CAPTION: Defence civilian Beryl Webber receives her graduation certificate after successfully completing the Certificate II in Security Operations course at RAAF Base Tindal, Northern Territory. Story by Sarah-Kate Melehan.

But Beryl Webber feels her two careers are actually closely aligned.

“As a nurse it is about caring for and looking after people, people who are sick and vulnerable and need help,” Ms Webber said.

“Working in security on a base is about protecting the base and its personnel and it’s about protecting the country and doing my bit for national security.”

The Katherine-based aged-care nurse is among eight Indigenous students to have completed the 10-day Certificate II in Security Operations course at RAAF Base Tindal.
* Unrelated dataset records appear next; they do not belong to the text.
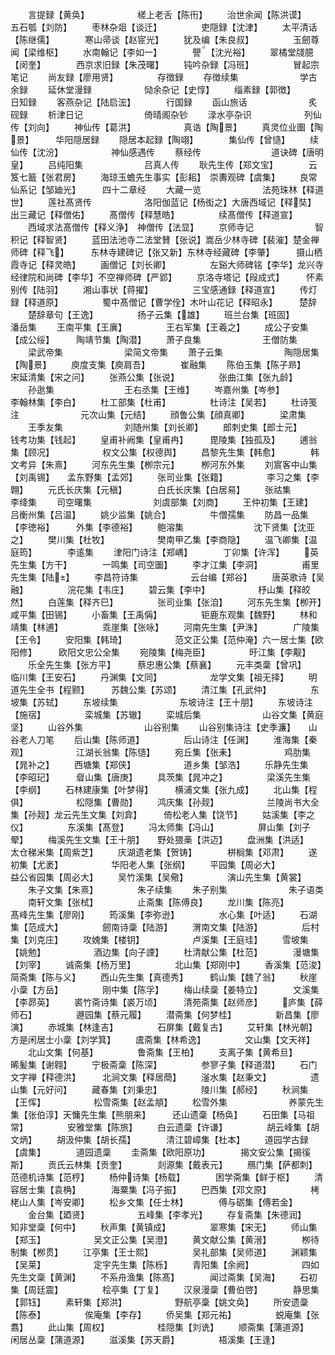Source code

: <!-- { "loadSidebar": true } -->
　　言提録【黄奂】　　　　　　槎上老舌【陈衎】
　　治世余闻【陈洪谟】　　　　五石瓠【刘防】
　　枣林杂爼【谈迁】　　　　　吏隠録【沈津】
　　太平清话【陈继儒】　　　　寒山帚谈【赵宧光】
　　犹及编【朱良叔】　　　　　玉劒尊闻【梁维枢】
　　水南翰记【李如一】　　　　譻【沈光裕】
　　翠橘堂牋臆【闵奎】　　　　西京求旧録【朱茂曙】
　　钝吟杂録【冯班】　　　　　冒起宗笔记
　　尚友録【廖用贤】　　　　　存徴録
　　存徴续集　　　　　　　学古余録
　　延休堂漫録　　　　　　恸余杂记【史惇】
　　缁素録【郭徴】　　　　　　日知録
　　客燕杂记【陆启浤】　　　　行国録
　　函山旅话　　　　　　　炙砚録
　　析津日记　　　　　　　倚晴阁杂钞
　　渌水亭杂识　　　　　　列仙传【刘向】
　　神仙传【葛洪】　　　　　　真诰【陶景】
　　真灵位业圗【陶景】　　　华阳隠居録
　　隠居本起録【陶翊】　　　　集仙传【曾慥】
　　续仙传【沈汾】　　　　　　神仙感遇传
　　蔡经传　　　　　　　　道诀碑【唐明皇】
　　吕纯阳集　　　　　　　吕真人传
　　耿先生传【郑文宝】　　　　云笈七籖【张君房】
　　海琼玉蟾先生事实【彭耜】　崇夀观碑【虞集】
　　良常仙系记【邹廸光】　　　四十二章经
　　大藏一览　　　　　　　法苑珠林【释道世】
　　莲社髙贤传　　　　　　洛阳伽蓝记【杨衒之】大唐西域记【释奘】　　　出三藏记【释僧佑】
　　髙僧传【释慧皓】　　　　　续髙僧传【释道宣】
　　西域求法髙僧传【释义浄】　神僧传【法显】
　　京师寺记　　　　　　　智积记【释智贤】
　　蓝田法池寺二法堂賛【张说】嵩岳少林寺碑【裴漼】楚金禅师碑【释飞】　　　东林寺建碑记【张又新】东林寺经藏碑【李肇】　　　摄山栖霞寺记【释灵皓】
　　画僧记【刘长卿】　　　　　左谿大师碑铭【李华】龙兴寺经律院和尚碑【李华】不空禅师碑【严郢】
　　京洛寺塔记【叚成式】　　　怀素别传【陆羽】
　　湘山事状【蒋擢】　　　　　三宝感通録【释道宣】
　　传灯録【释道原】　　　　　蜀中髙僧记【曹学佺】木叶山花记【释昭永】　　　楚辞
　　楚辞章句【王逸】　　　　　扬子云集【雄】
　　班兰台集【班固】　　　　　潘岳集
　　王南平集【王廙】　　　　　王右军集【王羲之】
　　成公子安集【成公绥】　　　陶靖节集【陶潜】
　　萧子良集　　　　　　　王僧防集
　　梁武帝集　　　　　　　梁简文帝集
　　萧子云集　　　　　　　陶隠居集【陶景】
　　庾度支集【庾肩吾】　　　　崔融集
　　陈伯玉集【陈子昻】　　　　宋延清集【宋之问】
　　张燕公集【张说】　　　　　张曲江集【张九龄】
　　孙逖集　　　　　　　　王右丞集【王维】
　　岑嘉州集【岑参】　　　　　李翰林集【李白】
　　杜工部集【杜甫】　　　　　杜诗注【吴若】
　　杜诗笺注　　　　　　　元次山集【元结】
　　顔鲁公集【顔真卿】　　　　梁肃集
　　王季友集　　　　　　　刘随州集【刘长卿】
　　郎刺史集【郎士元】　　　　钱考功集【钱起】
　　皇甫补阙集【皇甫冉】　　　毘陵集【独孤及】
　　逋翁集【顾况】　　　　　　权文公集【权德舆】
　　昌黎先生集【韩愈】　　　　韩文考异【朱熹】
　　河东先生集【栁宗元】　　　栁河东外集
　　刘賔客中山集【刘禹锡】　　孟东野集【孟郊】
　　张司业集【张籍】　　　　　李习之集【李翺】
　　元氏长庆集【元稹】　　　　白氏长庆集【白居易】
　　张祜集　　　　　　　　李绛集
　　司空曙集　　　　　　　刘虞部集【刘商】
　　王仲初集【王建】　　　　　吕衡州集【吕温】
　　姚少监集【姚合】　　　　　牛僧孺集
　　防昌一品集【李徳裕】　　　外集【李德裕】
　　鲍溶集　　　　　　　　沈下贤集【沈亚之】
　　樊川集【杜牧】　　　　　　樊南甲乙集【李商隐】
　　温飞卿集【温庭筠】　　　　李逺集
　　津阳门诗注【郑嵎】　　　　丁卯集【许浑】
　　英先生集【方干】　　　　一鸣集【司空圗】
　　李才江集【李洞】　　　　　甫里先生集【陆】
　　李昌符诗集　　　　　　云台编【郑谷】
　　唐英歌诗【吴融】　　　　　浣花集【韦庄】
　　碧云集【李中】　　　　　　杼山集【释皎然】
　　白莲集【释齐巳】　　　　　张司业集【张洎】
　　河东先生集【栁开】　　　　咸平集【田锡】
　　小畜集【王禹偁】　　　　　钜鹿东观集【魏野】
　　林和靖集【林逋】　　　　　乖崖集【张咏】
　　河南先生集【尹洙】　　　　广陵集【王令】
　　安阳集【韩琦】　　　　　　范文正公集【范仲淹】六一居士集【欧阳修】　　　欧阳文忠公全集
　　宛陵集【梅尧臣】　　　　　旴江集【李觏】
　　乐全先生集【张方平】　　　蔡忠惠公集【蔡襄】
　　元丰类稾【曾巩】　　　　　临川集【王安石】
　　丹渊集【文同】　　　　　　龙学文集【祖无择】
　　明道先生全书【程颢】　　　苏魏公集【苏颂】
　　清江集【孔武仲】　　　　　东坡集【苏轼】
　　东坡续集　　　　　　　东坡诗注【王十朋】
　　东坡诗注【施宿】　　　　　栾城集【苏辙】
　　栾城后集　　　　　　　山谷文集【黄庭坚】
　　山谷外集　　　　　　　山谷别集
　　山谷别集诗注【史季濂】　　山谷老人刀笔
　　后山集【陈师道】　　　　　后山诗注【任渊】
　　淮海集【秦观】　　　　　　江湖长翁集【陈慥】
　　宛丘集【张耒】　　　　　　鸡肋集【晁补之】
　　西塘集【郑侠】　　　　　　道乡集【邹浩】
　　乐静先生集【李昭玘】　　　睂山集【唐庚】
　　具茨集【晁冲之】　　　　　梁溪先生集【李纲】
　　石林建康集【叶梦得】　　　横浦文集【张九成】
　　北山集【程俱】　　　　　　松隠集【曹勋】
　　鸿庆集【孙觌】　　　　　　兰陵尚书大全集【孙觌】龙云先生文集【刘弇】　　　倚松老人集【饶节】
　　姑溪集【李之仪】　　　　　东溪集【髙登】
　　冯太师集【冯山】　　　　　屏山集【刘子翚】
　　梅溪先生文集【王十朋】　　野处猥槀【洪迈】
　　盘洲集【洪适】　　　　　　太仓稊米集【周紫芝】
　　庆湖遗老集【贺铸】　　　　栟榈集【邓肃】
　　遂初集【尤袤】　　　　　　华阳老人集【张纲】
　　平园集【周必大】　　　　　益公省园集【周必大】
　　吴竹溪集【吴儆】　　　　　演山先生集【黄裳】
　　朱子文集【朱熹】　　　　　朱子续集
　　朱子别集　　　　　　　朱子语类
　　南轩文集【张栻】　　　　　止斋集【陈傅良】
　　龙川集【陈亮】　　　　　　髙峰先生集【廖刚】
　　筠溪集【李弥逊】　　　　　水心集【叶适】
　　石湖集【范成大】　　　　　劒南诗稾【陆游】
　　渭南文集【陆游】　　　　　后村集【刘克庄】
　　攻媿集【楼钥】　　　　　　卢溪集【王庭珪】
　　雪坡集【姚勉】　　　　　　酒边集【向子諲】
　　杜清献公集【杜范】　　　　漫塘集【刘宰】
　　诚斋集【杨万里】　　　　　北山集【郑刚中】
　　香溪集【范浚】　　　　　　简斋集【陈与义】
　　西山先生集【真德秀】　　　鹤山集【魏了翁】
　　秋崖小稾【方岳】　　　　　刚中集【陈孚】
　　梅山续稾【姜特立】　　　　文溪集【李昴英】
　　裘竹斋诗集【裘万顷】　　　清苑斋集【赵师彦】
　　庐集【薛师石】　　　　　遯园集【蔡元履】
　　潜斋集【何梦桂】　　　　　新昌集【廖演】
　　赤城集【林逢吉】　　　　　石屏集【戴复古】
　　艾轩集【林光朝】　　　　　方是闲居士小稾【刘学箕】
　　鬳斋集【林希逸】　　　　　文山集【文天祥】
　　北山文集【何基】　　　　　鲁斋集【王柏】
　　支离子集【黄希旦】　　　　晞髪集【谢翱】
　　宁极斋稾【陈深】　　　　　参寥子集【释道潜】
　　石门文字禅【释德洪】　　　北涧文集【释居蕳】
　　滏水集【赵秉文】　　　　　遗山集【元好问】
　　藏春集【刘秉忠】　　　　　陵川集【郝经】
　　秋涧集【王恽】　　　　　　松雪斋集【赵孟頫】
　　松雪外集　　　　　　　养蒙先生集【张伯淳】天慵先生集【熊朋来】　　　还山遗稾【杨奂】
　　石田集【马祖常】　　　　　安雅堂集【陈旅】
　　白云遗稾【许谦】　　　　　胡云峰集【胡文炳】
　　胡汲仲集【胡长孺】　　　　清江碧嶂集【杜本】
　　道园学古録【虞集】　　　　道园遗稾
　　圭斋集【欧阳原功】　　　　揭文安公集【揭徯斯】
　　贡氏云林集【贡奎】　　　　剡源集【戴表元】
　　鴈门集【萨都刺】　　　　　范德机诗集【范梈】
　　杨仲诗集【杨载】　　　　困学斋集【鲜于枢】
　　清容居士集【袁桷】　　　　海粟集【冯子振】
　　巴西集【邓文原】　　　　　栲栳山人集【岑安卿】
　　松乡文集【任士林】　　　　傅与砺集【傅若金】
　　金台集【廼贤】　　　　　　五峰集【李孝光】
　　存复斋集【朱德润】　　　　知非堂稾【何中】
　　秋声集【黄镇成】　　　　　翠寒集【宋无】
　　师山集【郑玉】　　　　　　吴文正公集【吴澄】
　　黄文献公集【黄溍】　　　　栁待制集【栁贯】
　　江亭集【王士熙】　　　　　吴礼部集【吴师道】
　　渊颖集【吴莱】　　　　　　定宇先生集【陈栎】
　　青阳集【余阙】　　　　　　四如先生文稾【黄渊】
　　不系舟渔集【陈髙】　　　　闻过斋集【吴海】
　　石初集【周廷震】　　　　　桧亭集【丁复】
　　汉泉漫稾【曹伯啓】　　　　静思集【郭钰】
　　素轩集【郑洪】　　　　　　野航亭稾【姚文奂】
　　所安遗稾【陈泰】　　　　　俟庵集【李存】
　　侨吴集【郑元祐】　　　　　蜕庵集【张翥】
　　此山集【周权】　　　　　　桂隠集【刘诜】
　　顺斋集【蒲道源】　　　　　闲居丛稾【蒲道源】
　　滋溪集【苏天爵】　　　　　梧溪集【王逢】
The students received their much-anticipated certificates during a ceremony at the base on August 30.

The graduates are currently awaiting their security licences and, once received, will start working for Wilson Security at the base.

The Certificate II course is the minimum requirement for a person to be able to obtain a security licence in the Northern Territory.
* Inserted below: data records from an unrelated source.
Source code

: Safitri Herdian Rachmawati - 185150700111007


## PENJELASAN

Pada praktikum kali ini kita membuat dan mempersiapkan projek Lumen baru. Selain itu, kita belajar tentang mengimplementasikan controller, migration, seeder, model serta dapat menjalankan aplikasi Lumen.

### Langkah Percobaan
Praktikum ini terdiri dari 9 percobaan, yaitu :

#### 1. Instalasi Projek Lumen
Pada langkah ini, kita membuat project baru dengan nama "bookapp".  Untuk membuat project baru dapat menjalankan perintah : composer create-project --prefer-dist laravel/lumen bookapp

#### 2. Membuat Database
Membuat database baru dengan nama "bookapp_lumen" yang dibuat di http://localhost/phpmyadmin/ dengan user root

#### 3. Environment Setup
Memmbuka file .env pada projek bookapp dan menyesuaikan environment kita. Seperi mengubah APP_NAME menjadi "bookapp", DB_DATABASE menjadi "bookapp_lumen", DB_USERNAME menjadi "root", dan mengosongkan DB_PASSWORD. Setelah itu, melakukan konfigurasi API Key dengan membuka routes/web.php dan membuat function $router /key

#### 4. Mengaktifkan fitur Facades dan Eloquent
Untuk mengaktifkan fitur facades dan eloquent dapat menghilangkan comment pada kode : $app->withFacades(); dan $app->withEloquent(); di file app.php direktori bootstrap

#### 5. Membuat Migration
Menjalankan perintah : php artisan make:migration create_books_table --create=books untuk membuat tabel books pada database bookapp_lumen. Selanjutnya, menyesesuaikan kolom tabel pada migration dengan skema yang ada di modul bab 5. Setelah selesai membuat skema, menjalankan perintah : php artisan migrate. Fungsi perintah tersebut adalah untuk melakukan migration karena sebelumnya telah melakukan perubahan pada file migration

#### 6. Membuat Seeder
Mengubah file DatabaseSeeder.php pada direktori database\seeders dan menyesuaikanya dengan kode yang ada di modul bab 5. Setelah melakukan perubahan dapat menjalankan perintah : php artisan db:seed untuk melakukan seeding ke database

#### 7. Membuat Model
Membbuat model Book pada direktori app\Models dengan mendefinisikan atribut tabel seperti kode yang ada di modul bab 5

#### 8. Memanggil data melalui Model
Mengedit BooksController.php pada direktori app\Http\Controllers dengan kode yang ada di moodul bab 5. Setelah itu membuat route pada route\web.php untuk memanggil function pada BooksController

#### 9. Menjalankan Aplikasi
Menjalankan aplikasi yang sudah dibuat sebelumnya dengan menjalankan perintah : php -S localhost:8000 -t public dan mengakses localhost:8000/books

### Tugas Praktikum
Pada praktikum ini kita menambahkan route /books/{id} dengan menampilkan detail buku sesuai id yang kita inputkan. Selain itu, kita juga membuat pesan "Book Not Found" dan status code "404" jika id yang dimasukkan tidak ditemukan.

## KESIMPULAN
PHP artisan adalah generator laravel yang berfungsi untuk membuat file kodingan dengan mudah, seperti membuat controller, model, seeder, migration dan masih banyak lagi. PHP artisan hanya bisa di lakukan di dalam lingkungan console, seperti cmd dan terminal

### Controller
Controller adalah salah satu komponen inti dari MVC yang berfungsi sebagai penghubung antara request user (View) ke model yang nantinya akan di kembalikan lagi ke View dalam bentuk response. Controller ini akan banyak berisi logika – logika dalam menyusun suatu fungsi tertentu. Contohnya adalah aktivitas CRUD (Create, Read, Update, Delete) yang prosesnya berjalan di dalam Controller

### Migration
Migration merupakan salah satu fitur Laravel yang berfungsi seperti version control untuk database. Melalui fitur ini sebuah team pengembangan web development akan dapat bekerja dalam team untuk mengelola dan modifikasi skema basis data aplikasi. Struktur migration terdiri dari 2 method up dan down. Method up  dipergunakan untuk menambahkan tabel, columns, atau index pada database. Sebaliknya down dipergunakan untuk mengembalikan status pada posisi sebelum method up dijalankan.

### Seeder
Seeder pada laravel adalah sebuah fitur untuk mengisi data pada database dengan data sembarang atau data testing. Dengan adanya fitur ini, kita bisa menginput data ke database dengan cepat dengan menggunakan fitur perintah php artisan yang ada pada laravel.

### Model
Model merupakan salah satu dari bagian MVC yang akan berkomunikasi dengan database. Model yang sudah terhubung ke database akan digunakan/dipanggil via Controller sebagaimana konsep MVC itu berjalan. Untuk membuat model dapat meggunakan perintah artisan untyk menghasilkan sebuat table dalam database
The course was run by Wilson Security in partnership with a registered training organisation and via funding from the NT Department of Industry, Tourism and Trade.

Subjects included self-defence, emergency and evacuation procedures, how to apply legal and procedural requirements, risk assessments and work health and safety, patrolling premises and access control measures.
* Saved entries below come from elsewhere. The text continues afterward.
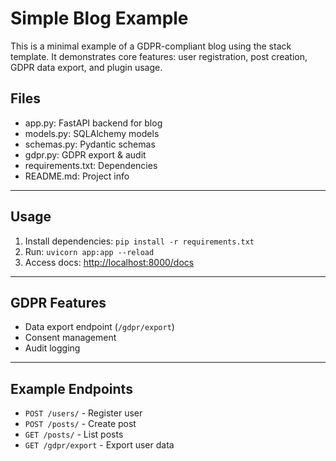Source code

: # Simple Blog Example

This is a minimal example of a GDPR-compliant blog using the stack template. It demonstrates core features: user registration, post creation, GDPR data export, and plugin usage.

## Files
- app.py: FastAPI backend for blog
- models.py: SQLAlchemy models
- schemas.py: Pydantic schemas
- gdpr.py: GDPR export & audit
- requirements.txt: Dependencies
- README.md: Project info

---

## Usage
1. Install dependencies: `pip install -r requirements.txt`
2. Run: `uvicorn app:app --reload`
3. Access docs: [http://localhost:8000/docs](http://localhost:8000/docs)

---

## GDPR Features
- Data export endpoint (`/gdpr/export`)
- Consent management
- Audit logging

---

## Example Endpoints
- `POST /users/` - Register user
- `POST /posts/` - Create post
- `GET /posts/` - List posts
- `GET /gdpr/export` - Export user data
Department of Industry, Tourism and Trade Workforce Development Officer, Karyn Kalamaras, was instrumental in getting the program off the ground.

“Eight people started the course and eight people finished the course,” Ms Kalamaras said.

“It’s not only eight people now in a job, it’s their families too – it’s the children seeing their parents going to work all dressed up in a uniform, and being wonderful roles models,” she said.

Ms Webber will continue to work as a casual nurse in addition to security work, and says it’s also the social aspects of the role that touch her heart.

“I remember what it was like when working as a nurse and people would come in and the look on their faces, it was just relief that I was there,” Ms Webber said.

“They felt more comfortable talking to me than talking to the doctors.

“It’s all good giving kids leaflets [about job opportunities], but it’s when they actually see you in a uniform and in the role that it matters.”